Your goal:
Could every entry be set down once more, exactly as given?

Given information:
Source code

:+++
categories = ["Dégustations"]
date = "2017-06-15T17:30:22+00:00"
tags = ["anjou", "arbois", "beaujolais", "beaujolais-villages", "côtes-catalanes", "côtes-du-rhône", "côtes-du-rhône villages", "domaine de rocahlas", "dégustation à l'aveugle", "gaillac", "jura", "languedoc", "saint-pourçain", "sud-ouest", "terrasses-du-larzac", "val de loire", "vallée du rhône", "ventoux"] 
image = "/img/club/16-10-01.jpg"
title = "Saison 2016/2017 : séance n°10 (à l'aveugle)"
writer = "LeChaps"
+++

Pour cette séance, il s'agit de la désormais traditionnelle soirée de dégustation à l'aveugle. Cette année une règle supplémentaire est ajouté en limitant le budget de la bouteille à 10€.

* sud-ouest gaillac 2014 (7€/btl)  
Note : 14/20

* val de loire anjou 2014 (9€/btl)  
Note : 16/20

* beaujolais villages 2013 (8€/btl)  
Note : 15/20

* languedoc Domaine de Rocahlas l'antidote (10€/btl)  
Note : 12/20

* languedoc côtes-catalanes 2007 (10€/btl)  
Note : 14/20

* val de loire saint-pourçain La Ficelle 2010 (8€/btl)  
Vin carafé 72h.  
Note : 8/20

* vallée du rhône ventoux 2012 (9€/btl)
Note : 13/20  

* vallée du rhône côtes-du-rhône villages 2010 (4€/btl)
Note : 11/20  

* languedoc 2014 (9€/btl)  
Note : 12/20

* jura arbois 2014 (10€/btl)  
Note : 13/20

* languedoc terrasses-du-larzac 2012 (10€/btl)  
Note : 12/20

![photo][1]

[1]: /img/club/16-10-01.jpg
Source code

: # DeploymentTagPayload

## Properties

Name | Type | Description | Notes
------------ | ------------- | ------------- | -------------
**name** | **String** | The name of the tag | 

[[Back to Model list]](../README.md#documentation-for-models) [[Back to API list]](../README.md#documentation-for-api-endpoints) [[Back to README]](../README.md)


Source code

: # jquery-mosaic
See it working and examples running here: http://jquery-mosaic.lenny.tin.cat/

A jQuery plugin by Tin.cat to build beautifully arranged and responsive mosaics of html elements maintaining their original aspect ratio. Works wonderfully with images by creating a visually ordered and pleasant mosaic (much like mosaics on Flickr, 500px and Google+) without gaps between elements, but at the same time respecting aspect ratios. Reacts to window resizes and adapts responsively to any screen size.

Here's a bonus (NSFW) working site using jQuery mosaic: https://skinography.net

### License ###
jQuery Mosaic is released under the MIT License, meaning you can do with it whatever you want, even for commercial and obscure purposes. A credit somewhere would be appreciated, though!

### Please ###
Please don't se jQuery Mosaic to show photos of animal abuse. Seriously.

Response area:
Source code

:+++
categories = ["Dégustations"]
date = "2017-06-15T17:30:22+00:00"
tags = ["anjou", "arbois", "beaujolais", "beaujolais-villages", "côtes-catalanes", "côtes-du-rhône", "côtes-du-rhône villages", "domaine de rocahlas", "dégustation à l'aveugle", "gaillac", "jura", "languedoc", "saint-pourçain", "sud-ouest", "terrasses-du-larzac", "val de loire", "vallée du rhône", "ventoux"] 
image = "/img/club/16-10-01.jpg"
title = "Saison 2016/2017 : séance n°10 (à l'aveugle)"
writer = "LeChaps"
+++

Pour cette séance, il s'agit de la désormais traditionnelle soirée de dégustation à l'aveugle. Cette année une règle supplémentaire est ajouté en limitant le budget de la bouteille à 10€.

* sud-ouest gaillac 2014 (7€/btl)  
Note : 14/20

* val de loire anjou 2014 (9€/btl)  
Note : 16/20

* beaujolais villages 2013 (8€/btl)  
Note : 15/20

* languedoc Domaine de Rocahlas l'antidote (10€/btl)  
Note : 12/20

* languedoc côtes-catalanes 2007 (10€/btl)  
Note : 14/20

* val de loire saint-pourçain La Ficelle 2010 (8€/btl)  
Vin carafé 72h.  
Note : 8/20

* vallée du rhône ventoux 2012 (9€/btl)
Note : 13/20  

* vallée du rhône côtes-du-rhône villages 2010 (4€/btl)
Note : 11/20  

* languedoc 2014 (9€/btl)  
Note : 12/20

* jura arbois 2014 (10€/btl)  
Note : 13/20

* languedoc terrasses-du-larzac 2012 (10€/btl)  
Note : 12/20

![photo][1]

[1]: /img/club/16-10-01.jpg
Source code

: # DeploymentTagPayload

## Properties

Name | Type | Description | Notes
------------ | ------------- | ------------- | -------------
**name** | **String** | The name of the tag | 

[[Back to Model list]](../README.md#documentation-for-models) [[Back to API list]](../README.md#documentation-for-api-endpoints) [[Back to README]](../README.md)


Source code

: # jquery-mosaic
See it working and examples running here: http://jquery-mosaic.lenny.tin.cat/

A jQuery plugin by Tin.cat to build beautifully arranged and responsive mosaics of html elements maintaining their original aspect ratio. Works wonderfully with images by creating a visually ordered and pleasant mosaic (much like mosaics on Flickr, 500px and Google+) without gaps between elements, but at the same time respecting aspect ratios. Reacts to window resizes and adapts responsively to any screen size.

Here's a bonus (NSFW) working site using jQuery mosaic: https://skinography.net

### License ###
jQuery Mosaic is released under the MIT License, meaning you can do with it whatever you want, even for commercial and obscure purposes. A credit somewhere would be appreciated, though!

### Please ###
Please don't se jQuery Mosaic to show photos of animal abuse. Seriously.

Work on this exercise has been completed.